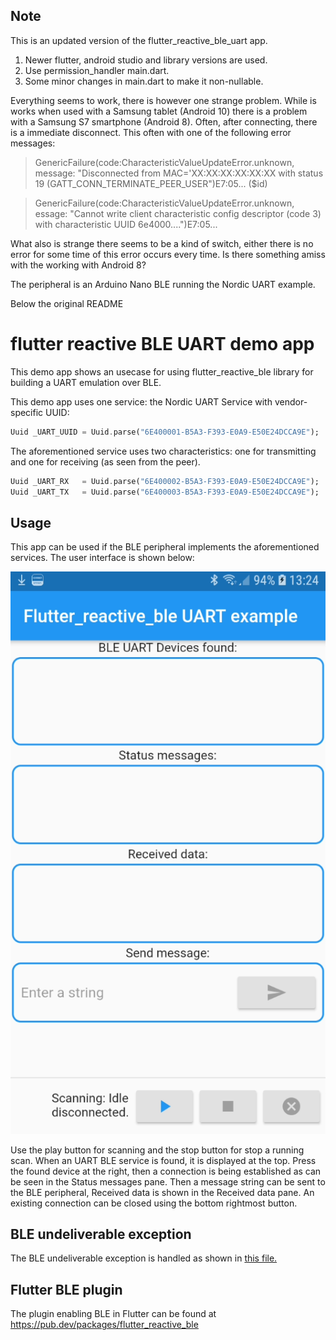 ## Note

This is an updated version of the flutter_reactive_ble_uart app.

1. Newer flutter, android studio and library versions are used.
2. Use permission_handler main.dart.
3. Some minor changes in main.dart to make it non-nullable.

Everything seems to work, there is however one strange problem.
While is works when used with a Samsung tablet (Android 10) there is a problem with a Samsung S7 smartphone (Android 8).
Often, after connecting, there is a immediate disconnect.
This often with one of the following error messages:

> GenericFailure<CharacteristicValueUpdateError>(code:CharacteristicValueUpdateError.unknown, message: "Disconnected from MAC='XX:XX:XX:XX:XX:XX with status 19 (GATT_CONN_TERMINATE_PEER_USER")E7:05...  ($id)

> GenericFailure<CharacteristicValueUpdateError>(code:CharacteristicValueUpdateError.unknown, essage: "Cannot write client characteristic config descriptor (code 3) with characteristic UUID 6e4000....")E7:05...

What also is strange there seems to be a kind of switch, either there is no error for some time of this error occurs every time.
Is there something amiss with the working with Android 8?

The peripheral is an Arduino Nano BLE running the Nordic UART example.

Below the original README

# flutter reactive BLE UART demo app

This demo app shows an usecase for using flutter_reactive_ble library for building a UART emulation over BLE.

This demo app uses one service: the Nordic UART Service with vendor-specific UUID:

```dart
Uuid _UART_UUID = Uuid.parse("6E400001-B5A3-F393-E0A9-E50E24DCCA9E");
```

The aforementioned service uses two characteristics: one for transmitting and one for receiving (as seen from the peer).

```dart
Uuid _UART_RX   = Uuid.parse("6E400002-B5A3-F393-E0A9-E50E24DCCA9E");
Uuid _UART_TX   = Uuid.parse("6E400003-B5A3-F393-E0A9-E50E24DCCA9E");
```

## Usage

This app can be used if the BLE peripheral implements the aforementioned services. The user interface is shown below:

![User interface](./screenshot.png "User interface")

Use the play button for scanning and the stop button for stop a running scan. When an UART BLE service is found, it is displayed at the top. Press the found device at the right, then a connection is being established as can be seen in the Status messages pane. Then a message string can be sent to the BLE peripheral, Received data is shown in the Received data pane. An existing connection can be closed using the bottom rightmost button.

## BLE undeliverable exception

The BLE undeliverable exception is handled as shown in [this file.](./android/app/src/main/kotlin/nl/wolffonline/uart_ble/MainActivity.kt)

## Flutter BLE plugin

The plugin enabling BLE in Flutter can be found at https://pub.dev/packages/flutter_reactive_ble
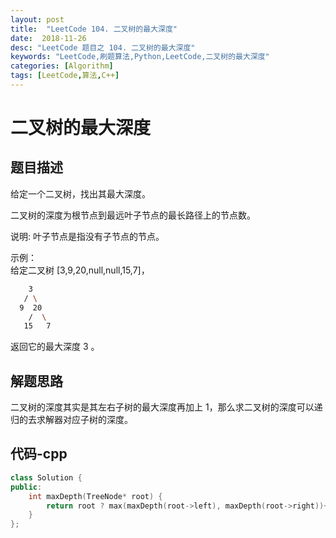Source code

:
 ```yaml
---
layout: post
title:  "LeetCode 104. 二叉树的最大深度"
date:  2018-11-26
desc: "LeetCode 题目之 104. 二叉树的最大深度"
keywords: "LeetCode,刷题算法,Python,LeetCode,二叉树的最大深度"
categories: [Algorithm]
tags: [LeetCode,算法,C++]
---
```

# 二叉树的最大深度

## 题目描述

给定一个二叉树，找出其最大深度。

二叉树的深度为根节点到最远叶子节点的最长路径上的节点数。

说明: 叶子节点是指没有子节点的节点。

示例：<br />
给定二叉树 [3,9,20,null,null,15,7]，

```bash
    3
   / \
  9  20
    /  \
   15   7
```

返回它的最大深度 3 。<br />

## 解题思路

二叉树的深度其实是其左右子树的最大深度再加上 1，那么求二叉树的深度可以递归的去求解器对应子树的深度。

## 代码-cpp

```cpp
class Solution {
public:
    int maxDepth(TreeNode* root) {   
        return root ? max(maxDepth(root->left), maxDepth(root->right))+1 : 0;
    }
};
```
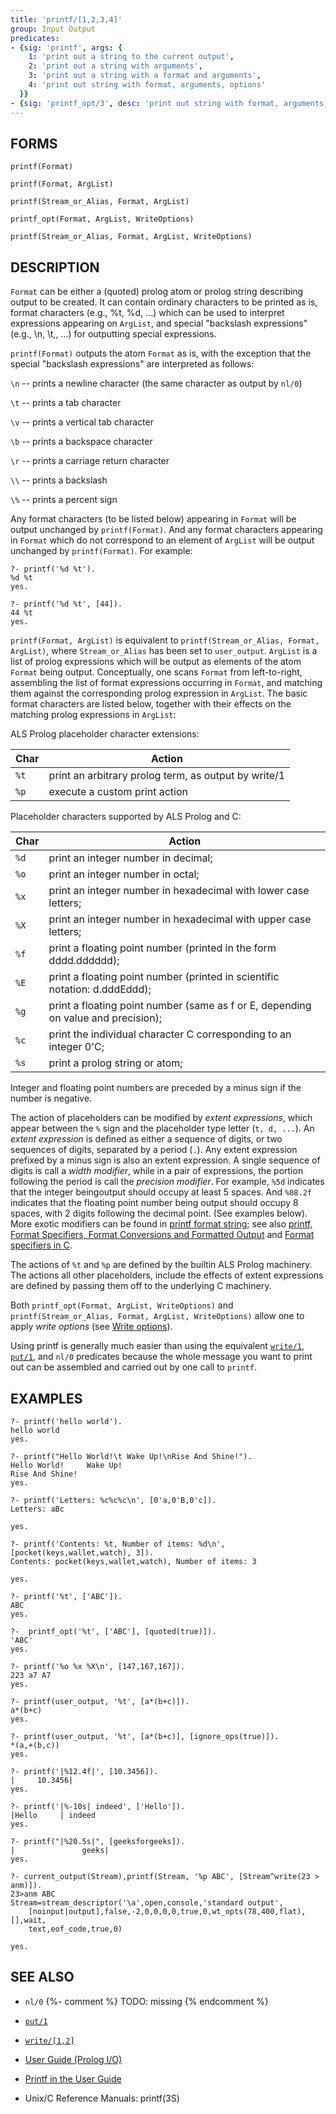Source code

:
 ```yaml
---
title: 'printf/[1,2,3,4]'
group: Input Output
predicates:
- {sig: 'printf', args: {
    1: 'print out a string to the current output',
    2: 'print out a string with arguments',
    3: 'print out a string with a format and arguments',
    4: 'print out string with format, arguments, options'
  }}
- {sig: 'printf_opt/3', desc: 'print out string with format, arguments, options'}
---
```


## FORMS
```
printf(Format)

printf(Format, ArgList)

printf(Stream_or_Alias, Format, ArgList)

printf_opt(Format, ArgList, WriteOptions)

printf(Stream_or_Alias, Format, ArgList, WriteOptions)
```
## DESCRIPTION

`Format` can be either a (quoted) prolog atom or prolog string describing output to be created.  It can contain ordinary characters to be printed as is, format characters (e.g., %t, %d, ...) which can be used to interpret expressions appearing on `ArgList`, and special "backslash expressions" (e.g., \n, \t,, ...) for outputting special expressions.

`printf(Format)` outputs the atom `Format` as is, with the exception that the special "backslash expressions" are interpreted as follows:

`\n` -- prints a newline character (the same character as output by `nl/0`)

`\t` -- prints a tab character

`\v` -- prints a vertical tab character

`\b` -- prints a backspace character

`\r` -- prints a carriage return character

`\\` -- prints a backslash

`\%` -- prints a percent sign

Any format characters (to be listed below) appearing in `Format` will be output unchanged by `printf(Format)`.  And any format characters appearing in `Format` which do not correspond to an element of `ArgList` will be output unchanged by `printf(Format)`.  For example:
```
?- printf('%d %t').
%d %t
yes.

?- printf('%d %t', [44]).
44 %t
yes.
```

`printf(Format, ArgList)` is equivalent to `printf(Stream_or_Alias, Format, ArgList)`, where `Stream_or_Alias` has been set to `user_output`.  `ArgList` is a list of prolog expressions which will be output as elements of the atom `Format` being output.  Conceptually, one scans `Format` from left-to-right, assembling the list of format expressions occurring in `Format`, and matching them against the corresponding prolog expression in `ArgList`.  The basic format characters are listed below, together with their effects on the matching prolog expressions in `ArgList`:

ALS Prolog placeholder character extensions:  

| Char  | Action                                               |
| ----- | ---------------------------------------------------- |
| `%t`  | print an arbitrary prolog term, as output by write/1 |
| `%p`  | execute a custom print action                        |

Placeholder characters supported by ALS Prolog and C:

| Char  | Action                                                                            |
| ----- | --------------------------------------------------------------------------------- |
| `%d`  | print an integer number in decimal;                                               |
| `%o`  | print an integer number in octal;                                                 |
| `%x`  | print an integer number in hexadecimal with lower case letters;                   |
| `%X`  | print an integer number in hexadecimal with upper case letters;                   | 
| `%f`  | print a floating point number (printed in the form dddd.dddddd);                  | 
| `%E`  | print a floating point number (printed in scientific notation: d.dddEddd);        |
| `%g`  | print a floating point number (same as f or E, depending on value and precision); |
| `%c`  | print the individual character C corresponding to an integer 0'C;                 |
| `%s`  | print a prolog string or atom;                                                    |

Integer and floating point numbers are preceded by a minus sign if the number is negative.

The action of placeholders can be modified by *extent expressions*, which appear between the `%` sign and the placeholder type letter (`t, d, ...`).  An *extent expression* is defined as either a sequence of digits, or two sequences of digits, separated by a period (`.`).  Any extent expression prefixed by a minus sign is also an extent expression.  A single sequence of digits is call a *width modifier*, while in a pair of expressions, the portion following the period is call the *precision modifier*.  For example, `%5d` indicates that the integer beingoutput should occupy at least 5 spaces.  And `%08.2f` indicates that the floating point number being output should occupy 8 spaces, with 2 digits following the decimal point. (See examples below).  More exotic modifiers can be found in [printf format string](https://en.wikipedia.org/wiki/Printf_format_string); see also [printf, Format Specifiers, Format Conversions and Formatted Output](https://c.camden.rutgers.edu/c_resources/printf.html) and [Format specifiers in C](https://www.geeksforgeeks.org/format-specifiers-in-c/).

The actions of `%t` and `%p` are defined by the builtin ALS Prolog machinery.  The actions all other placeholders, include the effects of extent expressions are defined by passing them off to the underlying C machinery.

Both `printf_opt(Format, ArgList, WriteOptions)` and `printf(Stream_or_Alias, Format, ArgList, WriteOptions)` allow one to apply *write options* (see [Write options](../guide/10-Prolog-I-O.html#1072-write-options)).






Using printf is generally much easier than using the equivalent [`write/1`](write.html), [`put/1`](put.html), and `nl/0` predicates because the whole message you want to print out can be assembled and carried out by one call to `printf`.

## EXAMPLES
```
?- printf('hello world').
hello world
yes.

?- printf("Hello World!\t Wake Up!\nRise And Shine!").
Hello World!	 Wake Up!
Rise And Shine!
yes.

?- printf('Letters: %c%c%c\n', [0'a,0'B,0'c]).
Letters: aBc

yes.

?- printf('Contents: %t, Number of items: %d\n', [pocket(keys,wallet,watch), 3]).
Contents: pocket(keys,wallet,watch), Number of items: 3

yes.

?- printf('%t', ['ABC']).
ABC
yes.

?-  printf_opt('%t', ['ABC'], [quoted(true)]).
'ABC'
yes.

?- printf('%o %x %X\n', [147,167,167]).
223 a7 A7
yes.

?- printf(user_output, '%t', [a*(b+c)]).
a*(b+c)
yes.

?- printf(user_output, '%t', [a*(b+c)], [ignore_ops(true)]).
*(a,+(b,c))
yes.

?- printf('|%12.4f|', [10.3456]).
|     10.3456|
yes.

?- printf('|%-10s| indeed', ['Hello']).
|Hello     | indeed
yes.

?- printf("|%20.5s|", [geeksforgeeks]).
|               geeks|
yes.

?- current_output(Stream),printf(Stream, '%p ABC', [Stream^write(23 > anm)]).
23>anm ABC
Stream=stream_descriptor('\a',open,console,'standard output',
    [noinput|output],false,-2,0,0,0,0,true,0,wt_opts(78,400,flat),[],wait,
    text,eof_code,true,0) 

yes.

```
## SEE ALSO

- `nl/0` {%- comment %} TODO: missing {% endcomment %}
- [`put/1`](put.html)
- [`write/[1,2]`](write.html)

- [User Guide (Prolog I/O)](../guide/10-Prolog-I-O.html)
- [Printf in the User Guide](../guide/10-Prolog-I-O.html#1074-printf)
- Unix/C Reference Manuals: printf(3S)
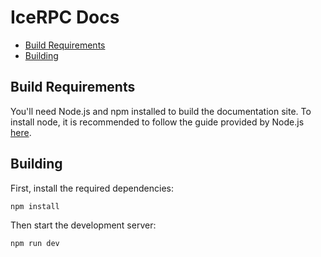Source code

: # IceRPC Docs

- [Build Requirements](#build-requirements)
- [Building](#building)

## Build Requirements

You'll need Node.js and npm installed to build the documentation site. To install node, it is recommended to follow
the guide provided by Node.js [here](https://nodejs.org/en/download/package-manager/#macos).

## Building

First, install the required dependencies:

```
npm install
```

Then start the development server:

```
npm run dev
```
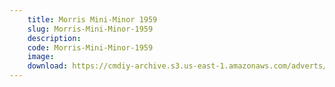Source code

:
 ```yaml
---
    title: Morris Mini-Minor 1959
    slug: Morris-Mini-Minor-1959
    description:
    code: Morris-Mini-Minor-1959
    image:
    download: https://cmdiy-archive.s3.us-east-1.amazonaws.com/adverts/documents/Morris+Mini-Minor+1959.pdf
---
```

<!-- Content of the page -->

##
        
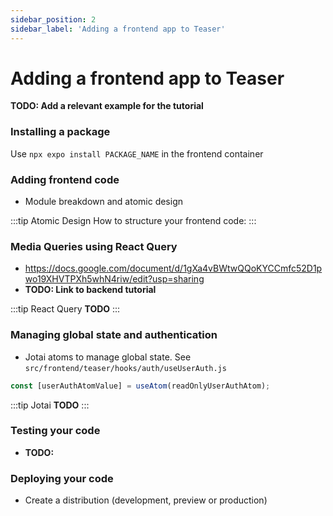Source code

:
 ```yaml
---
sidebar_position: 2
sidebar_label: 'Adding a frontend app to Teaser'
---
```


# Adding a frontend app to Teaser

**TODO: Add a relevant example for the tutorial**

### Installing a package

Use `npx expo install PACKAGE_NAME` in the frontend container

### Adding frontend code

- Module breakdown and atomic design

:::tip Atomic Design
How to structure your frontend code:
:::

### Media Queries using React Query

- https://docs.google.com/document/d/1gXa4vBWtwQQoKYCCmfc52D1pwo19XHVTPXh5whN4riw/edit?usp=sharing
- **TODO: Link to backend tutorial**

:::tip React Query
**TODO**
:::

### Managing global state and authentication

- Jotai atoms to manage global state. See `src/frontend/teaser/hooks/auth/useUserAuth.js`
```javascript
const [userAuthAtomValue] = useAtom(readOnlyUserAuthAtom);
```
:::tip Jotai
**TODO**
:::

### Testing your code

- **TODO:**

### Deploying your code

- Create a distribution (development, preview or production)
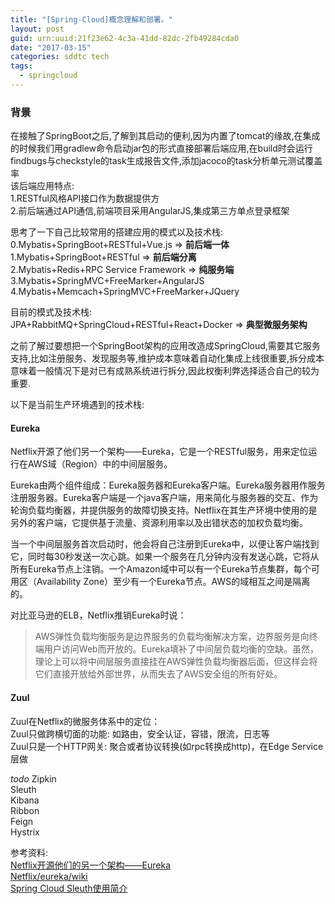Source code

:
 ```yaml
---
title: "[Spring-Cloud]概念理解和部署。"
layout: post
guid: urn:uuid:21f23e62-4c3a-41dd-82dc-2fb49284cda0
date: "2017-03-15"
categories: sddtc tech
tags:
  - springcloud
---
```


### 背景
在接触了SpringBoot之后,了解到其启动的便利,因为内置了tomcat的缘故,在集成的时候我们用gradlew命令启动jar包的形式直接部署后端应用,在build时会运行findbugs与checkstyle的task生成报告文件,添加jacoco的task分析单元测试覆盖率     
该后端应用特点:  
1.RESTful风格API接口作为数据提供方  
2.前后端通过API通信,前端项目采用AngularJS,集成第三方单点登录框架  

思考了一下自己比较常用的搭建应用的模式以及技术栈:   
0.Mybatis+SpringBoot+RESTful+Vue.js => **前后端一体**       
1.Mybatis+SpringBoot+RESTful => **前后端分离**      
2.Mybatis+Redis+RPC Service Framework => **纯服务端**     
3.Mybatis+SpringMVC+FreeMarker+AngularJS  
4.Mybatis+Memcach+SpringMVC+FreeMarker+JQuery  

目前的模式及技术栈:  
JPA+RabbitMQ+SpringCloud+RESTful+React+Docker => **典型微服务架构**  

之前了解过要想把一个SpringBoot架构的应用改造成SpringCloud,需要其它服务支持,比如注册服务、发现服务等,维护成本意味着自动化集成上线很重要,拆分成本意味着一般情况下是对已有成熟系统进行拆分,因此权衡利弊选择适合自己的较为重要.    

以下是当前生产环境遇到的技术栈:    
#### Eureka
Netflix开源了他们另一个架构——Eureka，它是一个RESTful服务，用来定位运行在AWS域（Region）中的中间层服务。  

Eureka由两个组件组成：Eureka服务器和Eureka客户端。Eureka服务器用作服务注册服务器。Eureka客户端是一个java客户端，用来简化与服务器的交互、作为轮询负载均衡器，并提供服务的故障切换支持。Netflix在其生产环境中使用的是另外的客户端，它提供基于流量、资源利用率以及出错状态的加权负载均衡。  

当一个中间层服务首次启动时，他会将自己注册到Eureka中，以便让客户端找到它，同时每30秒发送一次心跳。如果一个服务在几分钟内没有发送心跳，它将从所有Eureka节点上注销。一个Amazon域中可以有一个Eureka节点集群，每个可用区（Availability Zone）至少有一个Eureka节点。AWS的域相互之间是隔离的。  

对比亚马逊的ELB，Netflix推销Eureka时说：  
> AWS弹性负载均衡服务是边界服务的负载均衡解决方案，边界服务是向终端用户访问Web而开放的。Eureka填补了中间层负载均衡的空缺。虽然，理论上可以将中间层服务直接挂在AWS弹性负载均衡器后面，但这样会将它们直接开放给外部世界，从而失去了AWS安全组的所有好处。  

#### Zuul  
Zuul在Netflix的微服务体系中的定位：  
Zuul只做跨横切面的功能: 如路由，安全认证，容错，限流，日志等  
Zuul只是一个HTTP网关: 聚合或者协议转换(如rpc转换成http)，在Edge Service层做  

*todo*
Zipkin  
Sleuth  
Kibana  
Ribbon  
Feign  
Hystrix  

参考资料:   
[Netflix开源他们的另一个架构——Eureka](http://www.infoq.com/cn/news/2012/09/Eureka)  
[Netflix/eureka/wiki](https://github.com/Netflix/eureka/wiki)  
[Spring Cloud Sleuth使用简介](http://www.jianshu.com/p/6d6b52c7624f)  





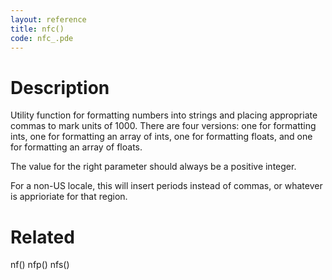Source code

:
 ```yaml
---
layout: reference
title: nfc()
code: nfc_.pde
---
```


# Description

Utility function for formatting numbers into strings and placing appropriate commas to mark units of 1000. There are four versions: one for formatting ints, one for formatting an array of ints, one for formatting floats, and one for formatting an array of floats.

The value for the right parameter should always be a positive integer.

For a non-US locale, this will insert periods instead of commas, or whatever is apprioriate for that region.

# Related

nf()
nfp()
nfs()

════════════════════

**Task prompt:** Your answer should be the exact lines above from the one with "a backspace character" through the one with "a percent sign", both included, and nothing besides.

**Result:**
`\b` -- prints a backspace character

`\r` -- prints a carriage return character

`\\` -- prints a backslash

`\%` -- prints a percent sign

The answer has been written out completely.